The occurrence of ASD cases during the follow-up from June 15, 2017, when the first child was diagnosed, until October 31, 2019, was measured by cumulative incidence during a 27-and-a-half-month period. The analysis was conducted in accordance with the intention-to-screen principle. For the calculation, the numerator was children diagnosed with ASD in the population and in the corresponding groups, while the denominator was all children registered for their 30-month well-child visits at the PHCs during the period from March 1, 2016, to October 31, 2017, and the number of children in the corresponding groups. Rate ratios were calculated with 95% confidence intervals (CIs). The rates were calculated as cumulative incidence (ASD/100 children), and exact rate ratio estimates, confidence limits, and p-values (two-tailed) were calculated using the Martin and Austin method28. The analyses were performed in Epi Info™.

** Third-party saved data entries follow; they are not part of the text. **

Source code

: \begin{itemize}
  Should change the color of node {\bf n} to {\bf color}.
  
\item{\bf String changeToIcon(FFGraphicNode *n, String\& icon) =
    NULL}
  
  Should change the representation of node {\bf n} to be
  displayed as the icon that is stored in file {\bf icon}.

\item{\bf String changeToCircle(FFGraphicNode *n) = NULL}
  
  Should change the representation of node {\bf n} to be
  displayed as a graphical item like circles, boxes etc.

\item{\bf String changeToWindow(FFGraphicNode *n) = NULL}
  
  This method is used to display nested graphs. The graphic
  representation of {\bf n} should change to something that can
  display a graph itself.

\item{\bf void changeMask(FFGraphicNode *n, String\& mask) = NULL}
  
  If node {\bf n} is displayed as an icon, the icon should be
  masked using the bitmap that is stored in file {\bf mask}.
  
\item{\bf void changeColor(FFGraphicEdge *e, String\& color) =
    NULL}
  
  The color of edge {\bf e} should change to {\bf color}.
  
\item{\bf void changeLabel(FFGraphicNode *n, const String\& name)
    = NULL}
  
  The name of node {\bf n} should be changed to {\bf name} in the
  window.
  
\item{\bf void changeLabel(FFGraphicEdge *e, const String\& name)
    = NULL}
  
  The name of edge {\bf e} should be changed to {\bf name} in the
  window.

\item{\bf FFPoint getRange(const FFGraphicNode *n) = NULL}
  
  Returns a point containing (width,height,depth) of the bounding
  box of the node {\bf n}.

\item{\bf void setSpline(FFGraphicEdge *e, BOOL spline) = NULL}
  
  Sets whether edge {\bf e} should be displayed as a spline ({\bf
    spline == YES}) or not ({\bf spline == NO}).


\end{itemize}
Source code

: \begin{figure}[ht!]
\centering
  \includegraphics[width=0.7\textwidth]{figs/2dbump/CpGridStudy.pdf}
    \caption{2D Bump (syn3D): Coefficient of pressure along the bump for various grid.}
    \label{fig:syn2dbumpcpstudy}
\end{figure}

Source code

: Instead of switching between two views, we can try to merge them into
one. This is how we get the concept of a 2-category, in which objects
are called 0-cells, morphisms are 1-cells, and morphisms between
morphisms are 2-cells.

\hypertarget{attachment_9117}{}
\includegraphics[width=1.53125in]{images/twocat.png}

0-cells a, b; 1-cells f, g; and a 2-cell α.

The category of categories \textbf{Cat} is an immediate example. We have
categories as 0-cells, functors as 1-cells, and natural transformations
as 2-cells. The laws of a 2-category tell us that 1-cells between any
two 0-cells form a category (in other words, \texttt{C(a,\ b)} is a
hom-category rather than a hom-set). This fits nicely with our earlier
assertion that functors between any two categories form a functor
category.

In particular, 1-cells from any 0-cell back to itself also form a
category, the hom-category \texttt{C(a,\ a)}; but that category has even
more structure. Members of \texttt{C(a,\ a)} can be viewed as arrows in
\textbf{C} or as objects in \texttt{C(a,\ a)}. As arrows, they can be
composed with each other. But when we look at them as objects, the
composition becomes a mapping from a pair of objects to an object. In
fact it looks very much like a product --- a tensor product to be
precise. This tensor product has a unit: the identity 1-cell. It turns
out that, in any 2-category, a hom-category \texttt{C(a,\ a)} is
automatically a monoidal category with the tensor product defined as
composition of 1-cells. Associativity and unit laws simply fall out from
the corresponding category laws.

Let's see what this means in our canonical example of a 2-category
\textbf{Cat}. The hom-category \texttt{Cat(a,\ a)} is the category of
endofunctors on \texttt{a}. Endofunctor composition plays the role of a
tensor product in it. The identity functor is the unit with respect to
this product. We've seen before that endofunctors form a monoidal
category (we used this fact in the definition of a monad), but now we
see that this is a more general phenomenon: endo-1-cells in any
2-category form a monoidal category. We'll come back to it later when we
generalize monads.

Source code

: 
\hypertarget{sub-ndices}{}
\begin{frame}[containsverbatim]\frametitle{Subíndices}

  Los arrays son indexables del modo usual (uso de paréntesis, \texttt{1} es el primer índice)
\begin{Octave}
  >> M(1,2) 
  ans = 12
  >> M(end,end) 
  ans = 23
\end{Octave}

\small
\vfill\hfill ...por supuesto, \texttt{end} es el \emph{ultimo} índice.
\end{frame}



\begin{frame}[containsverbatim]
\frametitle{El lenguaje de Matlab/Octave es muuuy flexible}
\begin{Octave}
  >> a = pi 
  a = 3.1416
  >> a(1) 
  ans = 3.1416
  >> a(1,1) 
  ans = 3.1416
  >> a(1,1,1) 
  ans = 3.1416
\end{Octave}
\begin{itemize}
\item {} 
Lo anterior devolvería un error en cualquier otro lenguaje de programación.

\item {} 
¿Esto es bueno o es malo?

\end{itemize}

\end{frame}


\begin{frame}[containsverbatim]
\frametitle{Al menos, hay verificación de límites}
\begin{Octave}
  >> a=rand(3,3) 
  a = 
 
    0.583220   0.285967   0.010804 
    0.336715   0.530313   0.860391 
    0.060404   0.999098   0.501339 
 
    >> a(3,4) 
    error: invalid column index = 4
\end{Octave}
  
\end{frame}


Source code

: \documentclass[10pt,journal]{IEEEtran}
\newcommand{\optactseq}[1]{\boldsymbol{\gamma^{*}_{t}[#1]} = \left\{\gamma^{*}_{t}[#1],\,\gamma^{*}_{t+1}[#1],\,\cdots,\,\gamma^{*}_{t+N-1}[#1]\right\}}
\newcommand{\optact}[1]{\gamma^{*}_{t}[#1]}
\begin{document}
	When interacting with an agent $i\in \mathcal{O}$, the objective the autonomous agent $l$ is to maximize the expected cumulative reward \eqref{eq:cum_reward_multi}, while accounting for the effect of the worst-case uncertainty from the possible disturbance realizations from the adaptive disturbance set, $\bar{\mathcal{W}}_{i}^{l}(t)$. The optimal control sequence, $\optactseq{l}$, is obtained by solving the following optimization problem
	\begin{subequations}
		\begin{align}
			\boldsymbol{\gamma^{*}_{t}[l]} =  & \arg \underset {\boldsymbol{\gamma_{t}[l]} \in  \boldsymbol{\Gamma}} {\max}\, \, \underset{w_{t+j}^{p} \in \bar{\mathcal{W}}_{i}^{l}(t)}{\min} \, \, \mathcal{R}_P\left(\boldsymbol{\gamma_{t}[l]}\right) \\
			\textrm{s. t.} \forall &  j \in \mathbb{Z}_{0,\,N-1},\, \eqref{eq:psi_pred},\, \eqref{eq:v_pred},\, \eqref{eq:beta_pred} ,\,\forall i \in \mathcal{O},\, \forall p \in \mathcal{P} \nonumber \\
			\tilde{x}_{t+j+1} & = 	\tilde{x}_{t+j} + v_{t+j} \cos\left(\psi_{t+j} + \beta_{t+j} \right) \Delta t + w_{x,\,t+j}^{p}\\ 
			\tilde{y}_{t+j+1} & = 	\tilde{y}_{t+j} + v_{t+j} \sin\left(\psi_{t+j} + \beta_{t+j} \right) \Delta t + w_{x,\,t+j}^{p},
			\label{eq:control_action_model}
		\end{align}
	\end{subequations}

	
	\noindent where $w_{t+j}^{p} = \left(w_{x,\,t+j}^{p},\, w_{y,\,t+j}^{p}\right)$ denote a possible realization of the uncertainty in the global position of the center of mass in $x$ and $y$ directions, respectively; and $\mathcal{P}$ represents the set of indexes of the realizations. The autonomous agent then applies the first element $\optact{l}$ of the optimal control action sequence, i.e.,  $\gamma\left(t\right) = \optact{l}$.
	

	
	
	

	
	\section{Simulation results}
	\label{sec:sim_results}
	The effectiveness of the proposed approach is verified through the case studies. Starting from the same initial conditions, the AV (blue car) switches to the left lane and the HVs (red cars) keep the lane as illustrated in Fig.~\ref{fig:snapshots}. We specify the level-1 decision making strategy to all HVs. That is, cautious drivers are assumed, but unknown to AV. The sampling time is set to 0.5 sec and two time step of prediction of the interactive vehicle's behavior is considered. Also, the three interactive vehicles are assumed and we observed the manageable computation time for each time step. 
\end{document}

Regarding ethical approval and consent, the study was conducted in accordance with the guidelines of the Declaration of Helsinki, approved by the Icelandic Data Protection Authority, the National Bioethics Committee of Iceland (VSNb2015110029/03.01; License Date: January 12, 2016), the Scientific Committee of the Healthcare of the Capital Area, and the University of Iceland (License Date: November 11, 2015), and the Scientific Committee at the SDCC (License Date: November 25, 2015). Written informed consent was obtained from the parents of all children who underwent screening; however, informed consent was not necessary from parents of the children who did not participate in the screening, or belonged to the control groups, since the study of these children was solely data-based, according to the approvals.
Results
Altogether 119 children of the entire study population were diagnosed with ASD during the period from June 15, 2017, until October 31, 2019. The 2531 children in the invited group were offered screening14, and of these 1586 children participated, while 945 did not participate. The children who participated in the screening and screened positive were referred for assessment and in this way 18 children were diagnosed with ASD. Of the children who screened negative 11 were subsequently diagnosed with ASD. Among the children who did not participate in the screening 23 children were diagnosed with ASD. At the start of the screening two children were already suspected to have ASD and were later diagnosed with ASD, and this adds up to 54 children with ASD in the invited group. The children in the control groups received usual care; 40 children in control group 1 were diagnosed with ASD and 25 children in control group 2. Of the 119 children with ASD, 98 were male (82.4%) and 21 were female (17.6%), with a male-to-female ratio of 4.7:1. Eighty children (67.2%) had both parents of Icelandic origin and 16 children (13.5%) had one parent of Icelandic origin. The rest of the children had both parents of non-Icelandic origin (n = 23; 19.3%).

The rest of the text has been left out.